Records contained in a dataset
******************************
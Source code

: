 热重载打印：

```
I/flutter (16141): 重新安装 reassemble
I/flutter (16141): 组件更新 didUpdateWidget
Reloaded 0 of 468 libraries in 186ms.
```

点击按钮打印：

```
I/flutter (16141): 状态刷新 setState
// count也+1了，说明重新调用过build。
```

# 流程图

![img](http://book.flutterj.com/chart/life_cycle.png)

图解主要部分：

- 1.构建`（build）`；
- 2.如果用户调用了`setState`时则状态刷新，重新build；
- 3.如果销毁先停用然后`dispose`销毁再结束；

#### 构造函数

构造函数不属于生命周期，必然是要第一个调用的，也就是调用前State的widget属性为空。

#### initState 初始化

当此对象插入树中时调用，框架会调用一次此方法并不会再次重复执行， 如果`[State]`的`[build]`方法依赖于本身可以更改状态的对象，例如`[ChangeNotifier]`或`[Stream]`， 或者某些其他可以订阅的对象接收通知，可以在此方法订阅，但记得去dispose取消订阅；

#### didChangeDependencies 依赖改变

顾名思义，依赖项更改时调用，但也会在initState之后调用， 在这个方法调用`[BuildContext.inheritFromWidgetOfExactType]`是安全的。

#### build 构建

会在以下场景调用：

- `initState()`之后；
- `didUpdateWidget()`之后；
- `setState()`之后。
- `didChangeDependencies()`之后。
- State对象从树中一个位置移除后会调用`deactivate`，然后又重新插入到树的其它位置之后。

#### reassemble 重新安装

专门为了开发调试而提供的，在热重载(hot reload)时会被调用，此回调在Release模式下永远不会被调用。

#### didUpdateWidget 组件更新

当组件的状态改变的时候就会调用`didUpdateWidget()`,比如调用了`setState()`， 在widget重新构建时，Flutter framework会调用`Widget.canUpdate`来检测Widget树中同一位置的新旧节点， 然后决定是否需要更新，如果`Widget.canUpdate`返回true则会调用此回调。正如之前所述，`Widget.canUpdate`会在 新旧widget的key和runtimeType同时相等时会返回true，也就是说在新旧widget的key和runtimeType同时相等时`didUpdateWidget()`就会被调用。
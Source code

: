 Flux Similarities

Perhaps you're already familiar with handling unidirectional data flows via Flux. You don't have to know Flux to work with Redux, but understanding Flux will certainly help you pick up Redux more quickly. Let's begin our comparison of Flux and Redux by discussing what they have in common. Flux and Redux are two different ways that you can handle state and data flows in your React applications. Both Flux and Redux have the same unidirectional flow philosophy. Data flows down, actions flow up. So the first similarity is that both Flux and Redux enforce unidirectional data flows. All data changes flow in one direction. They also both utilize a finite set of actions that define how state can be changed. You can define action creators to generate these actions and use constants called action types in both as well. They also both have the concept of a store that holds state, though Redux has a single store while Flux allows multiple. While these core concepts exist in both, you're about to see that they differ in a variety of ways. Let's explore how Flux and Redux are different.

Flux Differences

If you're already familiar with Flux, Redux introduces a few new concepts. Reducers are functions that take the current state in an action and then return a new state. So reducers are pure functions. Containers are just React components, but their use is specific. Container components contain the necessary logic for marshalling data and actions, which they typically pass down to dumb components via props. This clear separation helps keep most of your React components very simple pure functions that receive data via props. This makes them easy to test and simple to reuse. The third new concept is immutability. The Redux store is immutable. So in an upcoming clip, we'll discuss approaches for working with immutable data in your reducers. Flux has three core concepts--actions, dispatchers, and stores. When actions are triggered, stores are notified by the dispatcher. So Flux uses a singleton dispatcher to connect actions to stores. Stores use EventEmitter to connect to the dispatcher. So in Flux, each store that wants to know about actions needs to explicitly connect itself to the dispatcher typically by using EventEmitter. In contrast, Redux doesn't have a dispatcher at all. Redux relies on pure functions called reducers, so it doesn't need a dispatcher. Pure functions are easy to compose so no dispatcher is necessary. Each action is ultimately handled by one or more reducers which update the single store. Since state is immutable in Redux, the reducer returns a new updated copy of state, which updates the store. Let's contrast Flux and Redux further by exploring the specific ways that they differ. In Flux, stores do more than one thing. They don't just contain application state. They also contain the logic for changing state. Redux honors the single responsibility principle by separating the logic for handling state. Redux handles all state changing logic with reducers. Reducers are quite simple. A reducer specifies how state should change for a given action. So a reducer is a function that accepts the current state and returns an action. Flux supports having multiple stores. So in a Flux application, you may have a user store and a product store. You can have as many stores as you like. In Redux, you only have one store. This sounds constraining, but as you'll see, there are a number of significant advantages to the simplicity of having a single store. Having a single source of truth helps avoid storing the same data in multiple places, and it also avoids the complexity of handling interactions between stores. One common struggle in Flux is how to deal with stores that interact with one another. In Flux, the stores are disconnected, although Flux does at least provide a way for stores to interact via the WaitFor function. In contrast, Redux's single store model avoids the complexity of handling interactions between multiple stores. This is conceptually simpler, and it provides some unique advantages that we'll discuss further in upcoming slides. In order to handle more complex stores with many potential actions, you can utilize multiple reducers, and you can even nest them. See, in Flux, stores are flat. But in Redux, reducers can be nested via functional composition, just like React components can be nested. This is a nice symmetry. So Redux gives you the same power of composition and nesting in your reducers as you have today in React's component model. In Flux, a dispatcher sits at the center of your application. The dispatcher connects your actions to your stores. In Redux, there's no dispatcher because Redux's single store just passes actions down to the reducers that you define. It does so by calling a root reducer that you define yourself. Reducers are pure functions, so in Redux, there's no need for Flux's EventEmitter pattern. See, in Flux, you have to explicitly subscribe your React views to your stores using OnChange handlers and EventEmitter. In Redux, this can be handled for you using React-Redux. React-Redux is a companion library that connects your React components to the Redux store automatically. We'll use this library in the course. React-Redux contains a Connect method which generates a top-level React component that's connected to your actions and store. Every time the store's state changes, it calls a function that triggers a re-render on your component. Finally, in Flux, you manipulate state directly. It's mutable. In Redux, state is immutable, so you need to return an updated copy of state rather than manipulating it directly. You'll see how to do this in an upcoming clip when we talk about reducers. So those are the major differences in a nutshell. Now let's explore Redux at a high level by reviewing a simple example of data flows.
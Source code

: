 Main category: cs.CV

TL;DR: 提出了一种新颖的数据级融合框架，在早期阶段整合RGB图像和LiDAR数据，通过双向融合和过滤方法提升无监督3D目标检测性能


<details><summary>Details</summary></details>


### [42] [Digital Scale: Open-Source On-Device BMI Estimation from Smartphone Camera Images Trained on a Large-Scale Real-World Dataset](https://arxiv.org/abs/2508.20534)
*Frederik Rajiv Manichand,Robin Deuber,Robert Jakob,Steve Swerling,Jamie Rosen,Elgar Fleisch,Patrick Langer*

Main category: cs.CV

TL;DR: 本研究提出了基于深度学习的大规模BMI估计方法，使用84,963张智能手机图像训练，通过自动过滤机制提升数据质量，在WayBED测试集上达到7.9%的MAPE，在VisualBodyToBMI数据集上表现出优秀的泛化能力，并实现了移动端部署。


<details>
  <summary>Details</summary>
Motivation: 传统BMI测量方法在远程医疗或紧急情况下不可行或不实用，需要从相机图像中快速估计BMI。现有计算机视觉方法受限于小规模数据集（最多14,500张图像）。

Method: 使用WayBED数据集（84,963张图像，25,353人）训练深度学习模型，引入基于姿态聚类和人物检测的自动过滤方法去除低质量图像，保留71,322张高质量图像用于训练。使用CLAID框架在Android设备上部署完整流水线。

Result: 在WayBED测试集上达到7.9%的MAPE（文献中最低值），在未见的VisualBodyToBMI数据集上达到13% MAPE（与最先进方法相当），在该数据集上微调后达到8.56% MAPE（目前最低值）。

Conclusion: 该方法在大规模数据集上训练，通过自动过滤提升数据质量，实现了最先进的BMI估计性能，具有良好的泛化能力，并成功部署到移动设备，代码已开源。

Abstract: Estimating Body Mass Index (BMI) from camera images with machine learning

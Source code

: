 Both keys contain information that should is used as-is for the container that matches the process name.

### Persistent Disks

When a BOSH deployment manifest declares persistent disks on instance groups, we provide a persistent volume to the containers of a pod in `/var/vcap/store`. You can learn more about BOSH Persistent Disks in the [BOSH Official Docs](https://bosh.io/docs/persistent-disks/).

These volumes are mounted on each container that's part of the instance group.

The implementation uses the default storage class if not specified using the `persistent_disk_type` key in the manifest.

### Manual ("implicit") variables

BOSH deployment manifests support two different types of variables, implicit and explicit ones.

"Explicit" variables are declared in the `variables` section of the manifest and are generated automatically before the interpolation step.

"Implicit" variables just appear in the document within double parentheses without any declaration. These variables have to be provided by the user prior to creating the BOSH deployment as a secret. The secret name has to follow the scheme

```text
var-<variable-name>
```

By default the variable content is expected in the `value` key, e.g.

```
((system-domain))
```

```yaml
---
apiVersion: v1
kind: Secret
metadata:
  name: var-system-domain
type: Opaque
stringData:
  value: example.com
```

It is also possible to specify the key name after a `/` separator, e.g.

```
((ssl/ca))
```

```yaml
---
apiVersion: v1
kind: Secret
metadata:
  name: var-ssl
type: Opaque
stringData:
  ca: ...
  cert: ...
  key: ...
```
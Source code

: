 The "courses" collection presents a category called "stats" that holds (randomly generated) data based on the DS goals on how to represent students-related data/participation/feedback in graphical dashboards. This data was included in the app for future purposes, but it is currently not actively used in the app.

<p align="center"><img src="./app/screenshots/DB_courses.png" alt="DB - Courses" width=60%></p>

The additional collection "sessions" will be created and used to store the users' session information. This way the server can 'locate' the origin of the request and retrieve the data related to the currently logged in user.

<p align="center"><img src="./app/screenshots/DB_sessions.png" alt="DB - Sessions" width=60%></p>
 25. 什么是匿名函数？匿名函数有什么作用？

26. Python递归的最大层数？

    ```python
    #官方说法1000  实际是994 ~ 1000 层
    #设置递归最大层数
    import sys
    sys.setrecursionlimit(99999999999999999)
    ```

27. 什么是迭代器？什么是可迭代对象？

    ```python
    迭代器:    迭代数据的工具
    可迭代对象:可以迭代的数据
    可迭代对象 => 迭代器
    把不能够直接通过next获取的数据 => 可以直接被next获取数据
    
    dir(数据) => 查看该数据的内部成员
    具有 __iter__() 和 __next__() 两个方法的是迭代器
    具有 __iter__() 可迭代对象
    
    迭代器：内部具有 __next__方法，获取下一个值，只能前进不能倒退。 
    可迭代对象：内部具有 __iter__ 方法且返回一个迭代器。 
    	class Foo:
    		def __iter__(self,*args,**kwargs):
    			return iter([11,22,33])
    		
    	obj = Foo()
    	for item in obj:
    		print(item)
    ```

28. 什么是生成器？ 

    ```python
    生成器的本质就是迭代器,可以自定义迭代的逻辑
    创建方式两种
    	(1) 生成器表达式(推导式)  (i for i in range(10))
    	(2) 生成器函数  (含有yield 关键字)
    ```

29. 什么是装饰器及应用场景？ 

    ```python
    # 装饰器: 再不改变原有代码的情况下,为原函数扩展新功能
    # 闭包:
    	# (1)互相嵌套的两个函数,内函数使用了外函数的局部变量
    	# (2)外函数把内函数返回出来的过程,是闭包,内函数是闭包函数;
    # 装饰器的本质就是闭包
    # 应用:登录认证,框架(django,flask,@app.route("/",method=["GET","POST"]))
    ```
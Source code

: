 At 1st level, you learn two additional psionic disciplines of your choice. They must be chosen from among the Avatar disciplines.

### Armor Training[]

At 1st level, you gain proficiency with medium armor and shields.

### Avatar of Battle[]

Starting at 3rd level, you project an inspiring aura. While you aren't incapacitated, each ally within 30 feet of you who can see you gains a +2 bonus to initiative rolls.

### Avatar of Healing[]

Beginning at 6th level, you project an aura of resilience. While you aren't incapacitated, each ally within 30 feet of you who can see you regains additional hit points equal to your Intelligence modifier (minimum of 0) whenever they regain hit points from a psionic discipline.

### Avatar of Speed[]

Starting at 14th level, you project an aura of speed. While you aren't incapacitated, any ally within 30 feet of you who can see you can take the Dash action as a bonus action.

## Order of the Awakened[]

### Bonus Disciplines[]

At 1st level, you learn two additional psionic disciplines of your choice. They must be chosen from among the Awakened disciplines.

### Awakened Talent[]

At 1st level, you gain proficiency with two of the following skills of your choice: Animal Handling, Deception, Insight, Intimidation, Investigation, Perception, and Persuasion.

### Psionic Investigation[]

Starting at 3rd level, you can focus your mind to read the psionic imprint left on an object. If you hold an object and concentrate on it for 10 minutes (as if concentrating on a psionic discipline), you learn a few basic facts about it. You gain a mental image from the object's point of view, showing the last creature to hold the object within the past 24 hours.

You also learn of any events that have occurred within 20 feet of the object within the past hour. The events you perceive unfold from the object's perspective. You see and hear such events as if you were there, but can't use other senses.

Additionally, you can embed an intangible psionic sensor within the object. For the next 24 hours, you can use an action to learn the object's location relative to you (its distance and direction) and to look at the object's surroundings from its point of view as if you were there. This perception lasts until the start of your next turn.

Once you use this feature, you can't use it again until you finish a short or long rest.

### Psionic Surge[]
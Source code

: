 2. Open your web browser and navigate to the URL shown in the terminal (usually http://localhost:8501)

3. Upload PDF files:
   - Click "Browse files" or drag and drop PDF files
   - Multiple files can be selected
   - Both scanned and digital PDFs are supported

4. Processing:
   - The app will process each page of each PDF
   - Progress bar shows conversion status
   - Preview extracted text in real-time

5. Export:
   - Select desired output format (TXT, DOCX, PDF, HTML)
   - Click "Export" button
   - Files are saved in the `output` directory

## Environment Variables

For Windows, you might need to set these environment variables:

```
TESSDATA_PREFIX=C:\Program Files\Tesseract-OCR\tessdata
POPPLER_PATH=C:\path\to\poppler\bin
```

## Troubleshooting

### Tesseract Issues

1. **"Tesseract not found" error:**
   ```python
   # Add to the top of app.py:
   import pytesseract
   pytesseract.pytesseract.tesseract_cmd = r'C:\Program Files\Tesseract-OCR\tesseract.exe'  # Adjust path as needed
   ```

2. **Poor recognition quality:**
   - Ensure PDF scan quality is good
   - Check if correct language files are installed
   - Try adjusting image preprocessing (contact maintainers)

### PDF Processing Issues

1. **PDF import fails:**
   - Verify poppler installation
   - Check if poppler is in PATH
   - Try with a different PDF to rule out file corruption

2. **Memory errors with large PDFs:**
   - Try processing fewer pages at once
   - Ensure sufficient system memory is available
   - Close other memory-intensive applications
******************************
PROBLEM DETAILS → Copy each line above that contains the word "Avatar".

SOLUTION →
: At 1st level, you learn two additional psionic disciplines of your choice. They must be chosen from among the Avatar disciplines.
### Avatar of Battle[]
### Avatar of Healing[]
### Avatar of Speed[]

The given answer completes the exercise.